OK, the smart people (ME) have been polled and the vote is in .........YES, YOU DO NEED TO DEADLIFT.
How much of this vile thing must I do you may (should) be asking yourself. Sadly the answer to that is not simple, straightforward or uniform. To begin to answer, I will state that I'm going to limit the majority of my discussion to the sport of competitive strongman for many reasons including the forum and the fact the Deadlift protocol for general strength training and powerlifting vary vastly from one another much less from competitive Strongman.
Powerlifting prowess is tested in a very uniform and systematic manner. Powerlifters are tested in the three competitive lifts ONLY (a major reason I'm suspicious of training methods that measure progress in "special" or non-contest lifts) this makes preparing much more simplistic and streamlined. Strongman, on the other hand, is just the opposite, the events are in fact and by design derivatives of uniform lifts. A strongman events will have "a press", "a squat", "a deadlift" and so on. This obvious but somehow overlooked point should be proof enough that a strongman competitor needs far greater with and berth "pulling prowess" than any other variety of strength athlete.
ASIDE from the Variety within the individual events themselves (axles, logs, odd objects etc) take the moment to look at the knee-hip angles involved in most strongman events and you will see much more deadlift-like mechanics than you might initially believe.
Log & axel cleans begin with a ground-based pull.
The low position of a stone lift is surely deadlift-like
The Tire flip is a "pulling based" movement!
The "pick" and setup in the farmers-walk is more like a deadlift that not.
Even a loading medley has deadlift like ground-based lifting.

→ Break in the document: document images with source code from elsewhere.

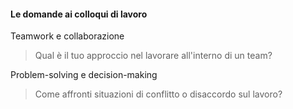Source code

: #### Le domande ai colloqui di lavoro

Teamwork e collaborazione

> Qual è il tuo approccio nel lavorare all'interno di un team?


Problem-solving e decision-making

> Come affronti situazioni di conflitto o disaccordo sul lavoro?


<aside class="notes">
</aside>
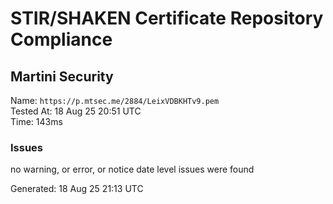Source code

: # STIR/SHAKEN Certificate Repository Compliance

## Martini Security

Name: `https://p.mtsec.me/2884/LeixVDBKHTv9.pem`\
Tested At: 18 Aug 25 20:51 UTC\
Time: 143ms

### Issues

no warning, or error, or notice date level issues were found

Generated: 18 Aug 25 21:13 UTC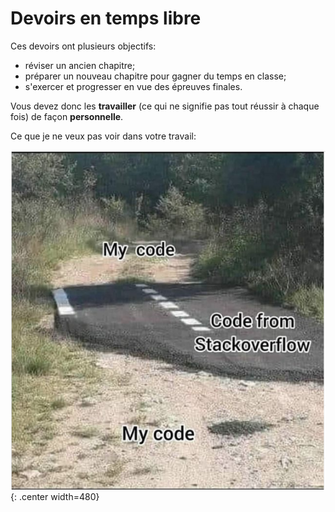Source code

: # Devoirs en temps libre

Ces devoirs ont plusieurs objectifs:

- réviser un ancien chapitre;
- préparer un nouveau chapitre pour gagner du temps en classe;
- s'exercer et progresser en vue des épreuves finales.

Vous devez donc les **travailler** (ce qui ne signifie pas tout réussir à chaque fois) de façon **personnelle**.

Ce que je ne veux pas voir dans votre travail:

![](../images/meme_stackoverflow.png){: .center width=480} 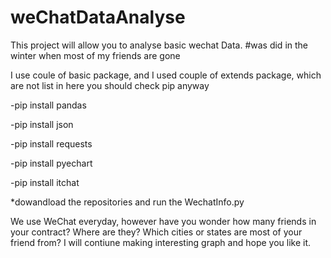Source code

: # weChatDataAnalyse
This project will allow you to analyse basic wechat  Data.      #was did in the winter when most of my friends are gone

I use coule of basic package, and I used couple of extends package, which are not list in here you should check pip anyway

-pip install pandas 

-pip install json

-pip install requests

-pip install pyechart   

-pip install itchat



*dowandload the repositories and run the WechatInfo.py


We use WeChat everyday, however have you wonder how many friends in your contract? Where are they? Which cities or states are most of your friend from?
I will contiune making interesting graph and hope you like it.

A yoke walk outwardly resembles the squat, but the shallow knee-hip angle and extreme torso stabilization rings of DEADLIFT strength!
All the above points SHOULD lead one to believe the deadlift is not just needed but fundamental integral to a well-designed strongman training regimen. As to how much daily, weekly, monthly pulling a prospective athlete needs to do........................that is a very (necessarily) individual question! That is not to say the answer is whatever you want it to be.........................IT MEANS YOU NEED TO THINK! Like any SCIENCE based subject, there is a rough formula that when "filled-in" you get a very solid starting point towards a refined applicable answer.
Things you may need to consider before developing you Strongman Deadlift Protocol:
Are you presently a good Puller? (you may not need to spend additional resources on something you are already "good" at)
Age (age can vastly affect recovery rates)
Experience as a strength athlete (Do you have well-developed motor pathways?)
Limb length/body type (would excessive pulling be damaging to you "structure"?)
Nutritional status (again a recovery issue)
Pharmacological status (drugs=Recovery)
General health (yet another recovery based consideration)
Any other relevant (to you) factor.
With a rough understanding of the above points (and others), you should be able to begin to see an outline for your protocol emerge from the data. If you are young, healthy and have a "safe" pulling body -type it would not be unreasonable to be doing a deadlift derivative almost every single training session! On the other hand, if you are older, "clean" or have a very unfriendly pulling body-type you may only be able to effectively deadlift once per week. Consider the HONEST data and follow it where it leads and you will likely find the path ends at or near STRONGMAN NIRVANA!